An attempt by a senior member of Margaret Thatcher’s government to defuse the row over apartheid, which led to a mass boycott of the 1986 Commonwealth Games, was ordered to be “buried” by her closest aides.
The decision by 32 of 59 eligible countries to boycott the £15m event in Edinburgh over Britain’s refusal to impose sanctions and sever sporting links with apartheid South Africa caused a crisis for the Conservative government and left the organisers of the Edinburgh games with a deficit of nearly £4m.
But documents released at The National Archives in Kew, west London, reveal how a plan put forward by Foreign Secretary Geoffrey Howe to defuse the boycott by persuading Mrs Thatcher to publicly condemn apartheid was seemingly thwarted by Downing Street officials, including her private secretary Charles Powell.
Following the withdrawal of several countries, including Nigeria and Ghana, less than a month before the Edinburgh games were due to open in late July, Sir Geoffrey’s aides wrote to Number 10 suggesting that a speech by Mrs Thatcher unequivocally denigrating South Africa’s racist system might stop the trickle of withdrawals from turning into a cascade.
With South Africa under a state of emergency amid increasing repression and violence, Britain was under intense pressure by the summer of 1986 to join international efforts to isolate the apartheid regime using economic sanctions, as well as ending sporting links through events such as cricket and rugby tours.

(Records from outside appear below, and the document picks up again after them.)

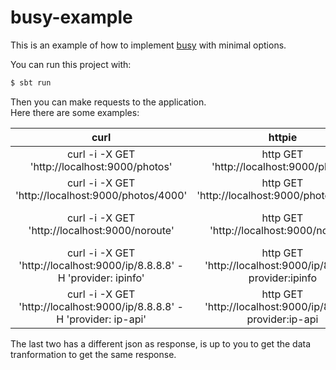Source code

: # busy-example

This is an example of how to implement [busy](https://github.com/viajobien/busy) with minimal options.

You can run this project with:

```sh
$ sbt run
```

Then you can make requests to the application.  
Here there are some examples:

| curl | httpie | Notes |
|:-:|:-:|---|
| curl -i -X GET 'http://localhost:9000/photos' | http GET 'http://localhost:9000/photos' | GET request to https://jsonplaceholder.typicode.com/photos |
| curl -i -X GET 'http://localhost:9000/photos/4000' | http GET 'http://localhost:9000/photos/4000' |  GET request to https://jsonplaceholder.typicode.com/photos/4000 |
| curl -i -X GET 'http://localhost:9000/noroute' | http GET 'http://localhost:9000/noroute' | There is no route for "/noroute", so the response is a 502 error with {"error": "route not found"} as response |
| curl -i -X GET 'http://localhost:9000/ip/8.8.8.8' -H 'provider: ipinfo' | http GET 'http://localhost:9000/ip/8.8.8.8' provider:ipinfo | Using the header "provider", this makes a GET to http://ipinfo.io/8.8.8.8 |
| curl -i -X GET 'http://localhost:9000/ip/8.8.8.8' -H 'provider: ip-api' | http GET 'http://localhost:9000/ip/8.8.8.8' provider:ip-api | Using the header "provider", this makes a GET to http://ip-api.com/json/8.8.8.8 |

The last two has a different json as response, is up to you to get the data tranformation to get the same response.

In a letter to Downing Street in early July, the Foreign Office said that Sir Geoffrey, a former Chancellor and close ally of Mrs Thatcher who would eventually play a key role in forcing her resignation in 1990, was “seriously concerned” at the withdrawal of Malaysia and the Bahamas.
Diplomats asked for Mrs Thatcher to retrieve the situation by using Question Time in the House of Commons to underline her opposition to apartheid and end the impression that Britain was South Africa’s prime cheerleader on the international stage.

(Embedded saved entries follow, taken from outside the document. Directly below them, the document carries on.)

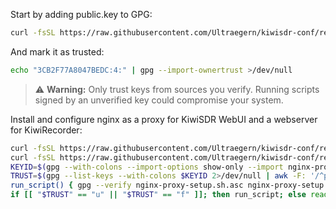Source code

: Start by adding public.key to GPG:
```bash
curl -fsSL https://raw.githubusercontent.com/Ultraegern/kiwisdr-conf/refs/heads/main/public.key | gpg --import
```
And mark it as trusted:
```bash
echo "3CB2F77A8047BEDC:4:" | gpg --import-ownertrust >/dev/null
```
> ⚠️ **Warning:** Only trust keys from sources you verify. Running scripts signed by an unverified key could compromise your system.

Install and configure nginx as a proxy for KiwiSDR WebUI and a webserver for KiwiRecorder:
```bash
curl -fsSL https://raw.githubusercontent.com/Ultraegern/kiwisdr-conf/refs/heads/main/nginx-proxy-setup.sh.asc -o nginx-proxy-setup.sh.asc && \
curl -fsSL https://raw.githubusercontent.com/Ultraegern/kiwisdr-conf/refs/heads/main/nginx-proxy-setup.sh -o nginx-proxy-setup.sh && \
KEYID=$(gpg --with-colons --import-options show-only --import nginx-proxy-setup.sh.asc 2>/dev/null | awk -F: '/^pub:/ {print $5}') && \
TRUST=$(gpg --list-keys --with-colons $KEYID 2>/dev/null | awk -F: '/^pub:/ {print $2}') && \
run_script() { gpg --verify nginx-proxy-setup.sh.asc nginx-proxy-setup.sh >/dev/null 2>&1 && echo "✅ GPG verification passed. Running script..." && bash nginx-proxy-setup.sh || { echo "❌ GPG verification failed! Aborting."; exit 1; }; } && \
if [[ "$TRUST" == "u" || "$TRUST" == "f" ]]; then run_script; else read -p "⚠️ Key not fully trusted. Run script anyway? [y/N] " yn; [[ "$yn" =~ ^[Yy]$ ]] && run_script || { echo "Aborted."; exit 1; }; fi
```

The letter said: “As the Prime Minister knows, in Sir Geoffrey’s view the problem is that, because of our vigorous and persistent public opposition to comprehensive economic sanctions, many Commonwealth leaders now see us as the main defender of the South African government and of apartheid.
“In order to start putting that right, the Foreign Secretary included a strong attack on apartheid in his Commons speech this afternoon. But he believes it would also be extremely helpful if the Prime Minister could reinforce the message… If she took that opportunity herself to deliver a strong attack on apartheid the addition of her authority would greatly help our efforts to stem the tide of withdrawals.”

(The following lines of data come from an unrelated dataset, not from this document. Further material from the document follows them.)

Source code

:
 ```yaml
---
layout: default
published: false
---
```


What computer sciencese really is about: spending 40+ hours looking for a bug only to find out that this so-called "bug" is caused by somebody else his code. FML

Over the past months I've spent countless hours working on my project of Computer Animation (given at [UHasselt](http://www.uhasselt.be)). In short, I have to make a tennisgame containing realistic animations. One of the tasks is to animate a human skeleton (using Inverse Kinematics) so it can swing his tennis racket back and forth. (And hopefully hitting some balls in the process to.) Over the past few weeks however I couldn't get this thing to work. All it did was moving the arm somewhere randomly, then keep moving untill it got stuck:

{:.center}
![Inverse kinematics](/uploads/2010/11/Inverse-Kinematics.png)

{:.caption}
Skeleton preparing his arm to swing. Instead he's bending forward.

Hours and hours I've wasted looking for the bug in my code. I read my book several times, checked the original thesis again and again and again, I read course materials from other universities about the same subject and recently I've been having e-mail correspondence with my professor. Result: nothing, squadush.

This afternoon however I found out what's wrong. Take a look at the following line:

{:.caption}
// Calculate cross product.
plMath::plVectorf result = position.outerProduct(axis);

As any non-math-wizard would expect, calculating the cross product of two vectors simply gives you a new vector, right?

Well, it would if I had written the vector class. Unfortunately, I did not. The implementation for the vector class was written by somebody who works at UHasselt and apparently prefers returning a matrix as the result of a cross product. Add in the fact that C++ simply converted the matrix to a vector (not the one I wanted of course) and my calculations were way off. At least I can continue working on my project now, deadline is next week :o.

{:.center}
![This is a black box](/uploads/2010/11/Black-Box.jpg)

The Foreign Secretary added suggestions as to what Mrs Thatcher could say, including a statement that would “reiterate my total rejection of apartheid and all it stands for”.
But while Sir Geoffrey’s aims may have been noblethey did not meet with a warm reception inside Downing Street.
Notes written on top of the Foreign Office letter suggest that officials did not want Mrs Thatcher to be able to give too much consideration to the proposals. One instruction read: “Please bury deep.” A further note added: “CDP [Charles Powell] to bury.”
The failure to limit the boycott led to a chain reaction, with more than half of eligible countries staying away, leaving its organising committee with a £3.8m deficit.
The documents show that the shortfall led to a further round of brinkmanship, this time between Mrs Thatcher and Robert Maxwell, the owner of the Daily Mirror, who was belatedly brought in as chairman of the organising committee and handed the task of recouping the losses.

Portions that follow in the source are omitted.